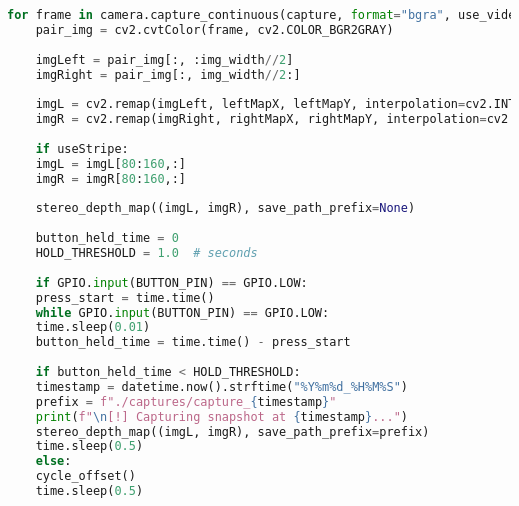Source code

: \begin{lstlisting}[language=Python, caption={Main loop for capturing stereo image pairs, remapping them for rectification,and estimating depth}]
	for frame in camera.capture_continuous(capture, format="bgra", use_video_port=True, resize=(img_width,img_height)):
	pair_img = cv2.cvtColor(frame, cv2.COLOR_BGR2GRAY)
	
	imgLeft = pair_img[:, :img_width//2]
	imgRight = pair_img[:, img_width//2:]
	
	imgL = cv2.remap(imgLeft, leftMapX, leftMapY, interpolation=cv2.INTER_LINEAR, borderMode=cv2.BORDER_CONSTANT)
	imgR = cv2.remap(imgRight, rightMapX, rightMapY, interpolation=cv2.INTER_LINEAR, borderMode=cv2.BORDER_CONSTANT)
	
	if useStripe:
	imgL = imgL[80:160,:]
	imgR = imgR[80:160,:]
	
	stereo_depth_map((imgL, imgR), save_path_prefix=None)
	
	button_held_time = 0
	HOLD_THRESHOLD = 1.0  # seconds
	
	if GPIO.input(BUTTON_PIN) == GPIO.LOW:
	press_start = time.time()
	while GPIO.input(BUTTON_PIN) == GPIO.LOW:
	time.sleep(0.01)
	button_held_time = time.time() - press_start
	
	if button_held_time < HOLD_THRESHOLD:
	timestamp = datetime.now().strftime("%Y%m%d_%H%M%S")
	prefix = f"./captures/capture_{timestamp}"
	print(f"\n[!] Capturing snapshot at {timestamp}...")
	stereo_depth_map((imgL, imgR), save_path_prefix=prefix)
	time.sleep(0.5)
	else:
	cycle_offset()
	time.sleep(0.5)
\end{lstlisting}

%

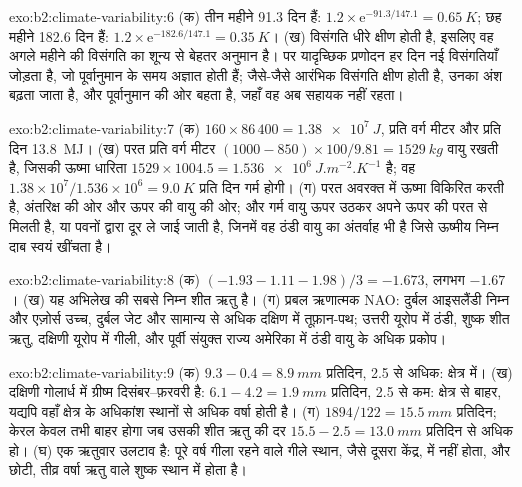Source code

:\begin{solution}{exo:b2:climate-variability:6}
(क) तीन महीने 91.3 दिन हैं: $1.2 \times \mathrm{e}^{-91.3/147.1} = \qty{0.65}{K}$; छह महीने
182.6 दिन हैं: $1.2 \times \mathrm{e}^{-182.6/147.1} = \qty{0.35}{K}$। (ख) विसंगति
धीरे क्षीण होती है, इसलिए वह अगले महीने की विसंगति का शून्य से बेहतर अनुमान है। पर यादृच्छिक प्रणोदन
हर दिन नई विसंगतियाँ जोड़ता है, जो पूर्वानुमान के समय अज्ञात होती हैं; जैसे-जैसे आरंभिक विसंगति क्षीण होती है,
उनका अंश बढ़ता जाता है, और पूर्वानुमान  की ओर बहता है, जहाँ वह अब
सहायक नहीं रहता।
\end{solution}

\begin{solution}{exo:b2:climate-variability:7}
(क) $160 \times 86\,400 = \qty{1.38e7}{J}$, प्रति वर्ग मीटर और प्रति दिन \qty{13.8}{MJ}। (ख) परत
प्रति वर्ग मीटर $(1000 - 850) \times 100/9.81 = \qty{1529}{kg}$ वायु रखती है, जिसकी ऊष्मा
धारिता $1529 \times 1004.5 = \qty{1.536e6}{J.m^{-2}.K^{-1}}$ है; वह $1.38 \times
10^7/1.536 \times 10^6 = \qty{9.0}{K}$ प्रति दिन गर्म होगी। (ग) परत अवरक्त में ऊष्मा विकिरित करती है,
अंतरिक्ष की ओर और ऊपर की वायु की ओर; और गर्म वायु ऊपर उठकर अपने ऊपर की परत से मिलती है, या
पवनों द्वारा दूर ले जाई जाती है, जिनमें वह ठंडी वायु का अंतर्वाह भी है जिसे ऊष्मीय निम्न दाब स्वयं खींचता है।
\end{solution}

\begin{solution}{exo:b2:climate-variability:8}
(क) $(-1.93 - 1.11 - 1.98)/3 = -1.673$, लगभग $-1.67$। (ख) यह अभिलेख की सबसे निम्न शीत ऋतु है।
(ग) प्रबल ऋणात्मक NAO: दुर्बल आइसलैंडी निम्न और एज़ोर्स उच्च, दुर्बल जेट और सामान्य से
अधिक दक्षिण में तूफ़ान-पथ; उत्तरी यूरोप में ठंडी, शुष्क शीत ऋतु, दक्षिणी यूरोप में गीली,
और पूर्वी संयुक्त राज्य अमेरिका में ठंडी वायु के अधिक प्रकोप।
\end{solution}

\begin{solution}{exo:b2:climate-variability:9}
(क) $9.3 - 0.4 = \qty{8.9}{mm}$ प्रतिदिन, 2.5 से अधिक: क्षेत्र में। (ख) दक्षिणी गोलार्ध में
ग्रीष्म दिसंबर--फ़रवरी है: $6.1 - 4.2 = \qty{1.9}{mm}$ प्रतिदिन, 2.5 से कम: क्षेत्र से बाहर,
यद्यपि वहाँ क्षेत्र के अधिकांश स्थानों से अधिक वर्षा होती है। (ग) $1894/122 = \qty{15.5}{mm}$
प्रतिदिन; केरल केवल तभी बाहर होगा जब उसकी शीत ऋतु की दर $15.5 - 2.5 = \qty{13.0}{mm}$ प्रतिदिन से अधिक हो।
(घ)  एक ऋतुवार उलटाव है: पूरे वर्ष गीला रहने वाले गीले स्थान, जैसे दूसरा
केंद्र, में  नहीं होता, और छोटी, तीव्र वर्षा ऋतु वाले शुष्क स्थान में होता है।
\end{solution}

Exercise directions
Look above for the line with "for frame in" and the line with "धीरे क्षीण होती". Copy them and every line between, exactly, but no pictures.

Solution
	for frame in camera.capture_continuous(capture, format="bgra", use_video_port=True, resize=(img_width,img_height)):
	pair_img = cv2.cvtColor(frame, cv2.COLOR_BGR2GRAY)
	
	imgLeft = pair_img[:, :img_width//2]
	imgRight = pair_img[:, img_width//2:]
	
	imgL = cv2.remap(imgLeft, leftMapX, leftMapY, interpolation=cv2.INTER_LINEAR, borderMode=cv2.BORDER_CONSTANT)
	imgR = cv2.remap(imgRight, rightMapX, rightMapY, interpolation=cv2.INTER_LINEAR, borderMode=cv2.BORDER_CONSTANT)
	
	if useStripe:
	imgL = imgL[80:160,:]
	imgR = imgR[80:160,:]
	
	stereo_depth_map((imgL, imgR), save_path_prefix=None)
	
	button_held_time = 0
	HOLD_THRESHOLD = 1.0  # seconds
	
	if GPIO.input(BUTTON_PIN) == GPIO.LOW:
	press_start = time.time()
	while GPIO.input(BUTTON_PIN) == GPIO.LOW:
	time.sleep(0.01)
	button_held_time = time.time() - press_start
	
	if button_held_time < HOLD_THRESHOLD:
	timestamp = datetime.now().strftime("%Y%m%d_%H%M%S")
	prefix = f"./captures/capture_{timestamp}"
	print(f"\n[!] Capturing snapshot at {timestamp}...")
	stereo_depth_map((imgL, imgR), save_path_prefix=prefix)
	time.sleep(0.5)
	else:
	cycle_offset()
	time.sleep(0.5)
\end{lstlisting}

%

Source code

:\begin{solution}{exo:b2:climate-variability:6}
(क) तीन महीने 91.3 दिन हैं: $1.2 \times \mathrm{e}^{-91.3/147.1} = \qty{0.65}{K}$; छह महीने
182.6 दिन हैं: $1.2 \times \mathrm{e}^{-182.6/147.1} = \qty{0.35}{K}$। (ख) विसंगति
धीरे क्षीण होती है, इसलिए वह अगले महीने की विसंगति का शून्य से बेहतर अनुमान है। पर यादृच्छिक प्रणोदन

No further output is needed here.